-- Task instructions --
Report each line of the entries that contains the word "field", copied in full.
"""
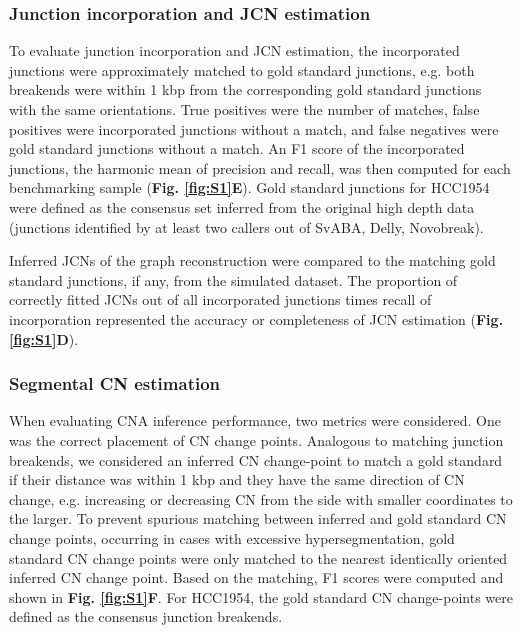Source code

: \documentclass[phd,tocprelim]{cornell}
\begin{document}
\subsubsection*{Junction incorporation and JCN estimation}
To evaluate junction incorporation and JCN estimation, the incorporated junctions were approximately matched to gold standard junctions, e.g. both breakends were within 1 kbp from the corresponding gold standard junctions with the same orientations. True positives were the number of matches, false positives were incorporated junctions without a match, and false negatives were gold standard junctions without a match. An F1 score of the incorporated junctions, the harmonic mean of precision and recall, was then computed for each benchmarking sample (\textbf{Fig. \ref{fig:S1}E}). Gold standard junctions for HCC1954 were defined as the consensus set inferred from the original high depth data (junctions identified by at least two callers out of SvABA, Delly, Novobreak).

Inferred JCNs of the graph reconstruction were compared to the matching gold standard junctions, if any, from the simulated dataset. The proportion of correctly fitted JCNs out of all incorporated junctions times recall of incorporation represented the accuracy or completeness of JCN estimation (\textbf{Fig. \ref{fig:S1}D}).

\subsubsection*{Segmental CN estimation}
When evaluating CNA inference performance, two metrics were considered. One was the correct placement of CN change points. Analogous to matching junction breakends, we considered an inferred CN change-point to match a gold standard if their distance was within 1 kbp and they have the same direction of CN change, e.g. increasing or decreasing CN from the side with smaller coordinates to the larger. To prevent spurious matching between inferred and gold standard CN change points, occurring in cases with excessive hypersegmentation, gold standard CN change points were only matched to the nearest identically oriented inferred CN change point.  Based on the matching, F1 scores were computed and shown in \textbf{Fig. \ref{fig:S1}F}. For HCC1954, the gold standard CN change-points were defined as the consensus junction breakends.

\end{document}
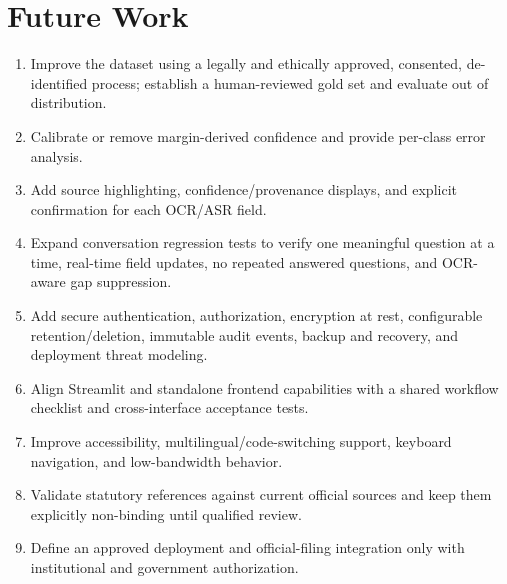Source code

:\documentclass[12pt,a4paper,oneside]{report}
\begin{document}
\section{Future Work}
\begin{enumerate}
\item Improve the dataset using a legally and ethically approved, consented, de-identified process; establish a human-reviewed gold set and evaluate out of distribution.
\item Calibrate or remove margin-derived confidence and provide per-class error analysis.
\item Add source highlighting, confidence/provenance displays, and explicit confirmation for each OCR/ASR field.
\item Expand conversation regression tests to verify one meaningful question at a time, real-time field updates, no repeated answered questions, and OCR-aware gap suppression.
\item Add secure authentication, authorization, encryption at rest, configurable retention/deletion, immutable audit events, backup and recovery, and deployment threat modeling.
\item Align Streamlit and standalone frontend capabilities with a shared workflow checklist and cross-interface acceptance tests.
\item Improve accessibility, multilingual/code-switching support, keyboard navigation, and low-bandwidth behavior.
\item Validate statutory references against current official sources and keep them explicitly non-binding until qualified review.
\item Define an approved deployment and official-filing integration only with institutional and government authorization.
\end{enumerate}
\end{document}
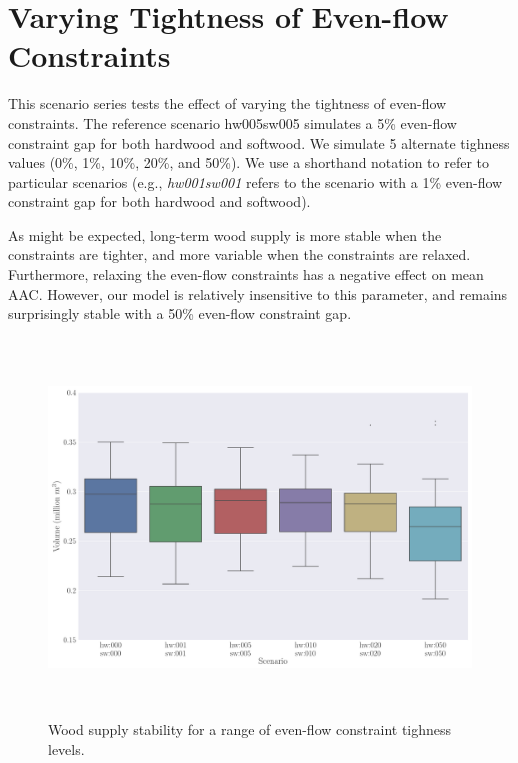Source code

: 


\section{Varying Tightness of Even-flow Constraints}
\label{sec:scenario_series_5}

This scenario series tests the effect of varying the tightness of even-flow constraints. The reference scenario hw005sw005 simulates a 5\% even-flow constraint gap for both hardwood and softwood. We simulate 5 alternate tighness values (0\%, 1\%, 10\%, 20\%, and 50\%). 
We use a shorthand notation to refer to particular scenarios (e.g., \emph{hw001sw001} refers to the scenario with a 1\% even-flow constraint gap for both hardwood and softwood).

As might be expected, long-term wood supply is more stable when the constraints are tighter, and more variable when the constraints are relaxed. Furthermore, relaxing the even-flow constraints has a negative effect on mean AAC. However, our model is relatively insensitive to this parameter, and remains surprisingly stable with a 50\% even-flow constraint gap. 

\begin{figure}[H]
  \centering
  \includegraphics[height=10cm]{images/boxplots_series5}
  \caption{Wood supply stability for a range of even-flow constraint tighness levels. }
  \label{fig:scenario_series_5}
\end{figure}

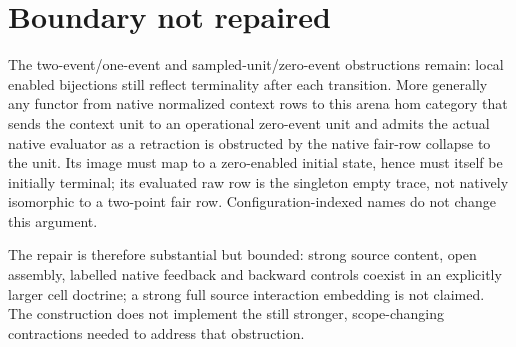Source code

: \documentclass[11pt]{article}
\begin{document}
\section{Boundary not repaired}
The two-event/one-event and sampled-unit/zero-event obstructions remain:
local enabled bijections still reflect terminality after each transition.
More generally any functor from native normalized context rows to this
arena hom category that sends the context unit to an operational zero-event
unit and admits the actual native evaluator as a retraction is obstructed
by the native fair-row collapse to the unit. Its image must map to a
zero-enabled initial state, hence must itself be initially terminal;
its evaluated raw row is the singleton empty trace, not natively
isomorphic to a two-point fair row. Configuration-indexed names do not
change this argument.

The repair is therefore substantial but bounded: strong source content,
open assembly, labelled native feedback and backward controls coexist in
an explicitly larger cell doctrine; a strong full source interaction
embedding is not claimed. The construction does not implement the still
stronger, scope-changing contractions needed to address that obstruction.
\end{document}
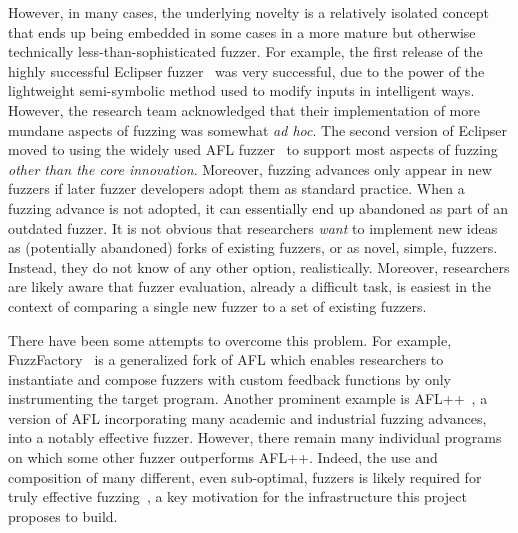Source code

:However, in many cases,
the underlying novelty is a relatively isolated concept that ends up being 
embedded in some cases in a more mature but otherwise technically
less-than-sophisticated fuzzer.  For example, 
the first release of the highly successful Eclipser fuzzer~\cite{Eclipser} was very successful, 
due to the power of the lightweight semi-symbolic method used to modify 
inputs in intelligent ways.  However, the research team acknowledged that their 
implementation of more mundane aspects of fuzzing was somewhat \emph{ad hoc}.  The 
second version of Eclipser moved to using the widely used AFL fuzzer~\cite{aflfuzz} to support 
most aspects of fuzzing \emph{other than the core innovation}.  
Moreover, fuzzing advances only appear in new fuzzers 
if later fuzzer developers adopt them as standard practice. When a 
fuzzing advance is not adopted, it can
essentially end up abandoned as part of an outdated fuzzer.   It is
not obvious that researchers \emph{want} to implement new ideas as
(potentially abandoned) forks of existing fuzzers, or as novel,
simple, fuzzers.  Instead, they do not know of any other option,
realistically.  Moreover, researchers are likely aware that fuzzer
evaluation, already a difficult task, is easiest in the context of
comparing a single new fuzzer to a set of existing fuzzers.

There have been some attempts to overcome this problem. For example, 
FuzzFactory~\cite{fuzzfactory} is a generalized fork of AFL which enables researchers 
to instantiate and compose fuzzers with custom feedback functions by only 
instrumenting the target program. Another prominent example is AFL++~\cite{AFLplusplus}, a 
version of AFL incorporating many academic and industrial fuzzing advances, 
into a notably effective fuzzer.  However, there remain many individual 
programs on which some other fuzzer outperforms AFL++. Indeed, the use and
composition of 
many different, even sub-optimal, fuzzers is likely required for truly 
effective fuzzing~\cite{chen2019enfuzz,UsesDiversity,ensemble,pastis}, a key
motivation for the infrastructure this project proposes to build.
"""
-- Task response --
\item Add source highlighting, confidence/provenance displays, and explicit confirmation for each OCR/ASR field.
\item Expand conversation regression tests to verify one meaningful question at a time, real-time field updates, no repeated answered questions, and OCR-aware gap suppression.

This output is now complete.